Examples and Tutorials¶
ZigLlama ships twelve self-contained example programs in the examples/ directory. Each can be compiled and executed independently; together they form a progressive curriculum that mirrors the six architectural layers.
Example Programs¶
| # | File | Layer | Description | Est. Time |
|---|---|---|---|---|
| 1 | simple_demo.zig | All | End-to-end summary of every layer; prints architecture stats. | 2 min |
| 2 | educational_demo.zig | All | Progressive walkthrough from tensors to generation. | 5 min |
| 3 | benchmark_demo.zig | 2 | Matrix-multiplication benchmarks: naive vs SIMD, varying sizes. | 3 min |
| 4 | model_architectures_demo.zig | 5 | Instantiate and inspect LLaMA, Mistral, GPT-2, Falcon, etc. | 3 min |
| 5 | gguf_demo.zig | 1, 5 | Parse a GGUF file header, list tensors, read metadata. | 2 min |
| 6 | parity_demo.zig | All | Compare ZigLlama outputs against llama.cpp reference values. | 5 min |
| 7 | multi_modal_demo.zig | 5 | Vision-language pipeline: image encoder + text decoder. | 4 min |
| 8 | multi_modal_concepts_demo.zig | 5 | Conceptual overview of multi-modal fusion strategies. | 3 min |
| 9 | threading_demo.zig | 1 | Thread-pool creation, parallel matmul, NUMA awareness. | 3 min |
| 10 | chat_templates_demo.zig | 5, 6 | Apply LLaMA 2, ChatML, Mistral templates to a conversation. | 2 min |
| 11 | perplexity_demo.zig | Eval | Configure evaluator, run benchmarks, compare quantisations. | 4 min |
| 12 | main.zig | All | Master demo that invokes highlights from every other example. | 5 min |
Running an example
Tutorials¶
The tutorials below provide annotated, step-by-step walkthroughs that go deeper than the standalone examples.
| Tutorial | What you will build |
|---|---|
| Your First Inference | Load a model, tokenise a prompt, generate text, and decode the output -- all in ~40 lines of Zig. |
| Understanding Attention | Construct Q, K, V tensors from scratch, compute scaled dot-product attention, and visualise multi-head splits. |
| Quantization in Practice | Take an FP32 model, quantise it to Q4_K, compare outputs, and measure the perplexity delta. |
| Building a Chatbot | Wire the HTTP server, chat templates, and streaming together into an interactive chatbot you can test with curl. |
Demo Walkthroughs¶
For a narrated, line-by-line walkthrough of every example program, see Demo Walkthroughs.

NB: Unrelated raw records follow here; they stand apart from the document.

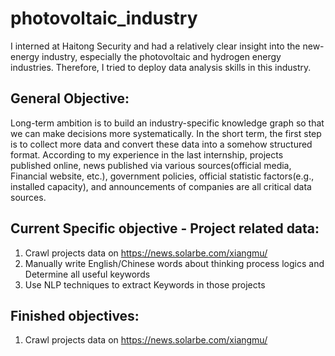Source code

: # photovoltaic_industry
I interned at Haitong Security and had a relatively clear insight into the new-energy industry, especially the photovoltaic and hydrogen energy industries. Therefore, I tried to deploy data analysis skills in this industry. 

## General Objective:
Long-term ambition is to build an industry-specific knowledge graph so that we can make decisions more systematically. In the short term, the first step is to collect more data and convert these data into a somehow structured format. According to my experience in the last internship, projects published online, news published via various sources(official media, Financial website, etc.), government policies, official statistic factors(e.g., installed capacity), and announcements of companies are all critical data sources. 

## Current Specific objective - Project related data:
1. Crawl projects data on https://news.solarbe.com/xiangmu/
2. Manually write English/Chinese words about thinking process logics and Determine all useful keywords
3. Use NLP techniques to extract Keywords in those projects

## Finished objectives:
1. Crawl projects data on https://news.solarbe.com/xiangmu/

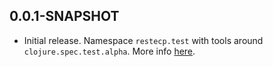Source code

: ## 0.0.1-SNAPSHOT

* Initial release. Namespace `restecp.test` with tools around
  `clojure.spec.test.alpha`. More info [here](doc/test.md).
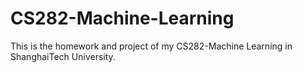 # CS282-Machine-Learning

This is the homework and project of my CS282-Machine Learning in ShanghaiTech University.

Each section explains what the example demonstrates, how to run it, the key concepts it illustrates, and the expected terminal output.
Prerequisites¶
All examples assume you have:
- A working Zig toolchain (0.13+). See Installation.
- The ZigLlama repository cloned and the build system verified (
zig build test). - For model-loading examples: a GGUF model file. The tutorials indicate where to download one when needed.
No GPU required
Every example runs on CPU. SIMD acceleration (AVX2 / NEON) is used automatically when available but is not mandatory.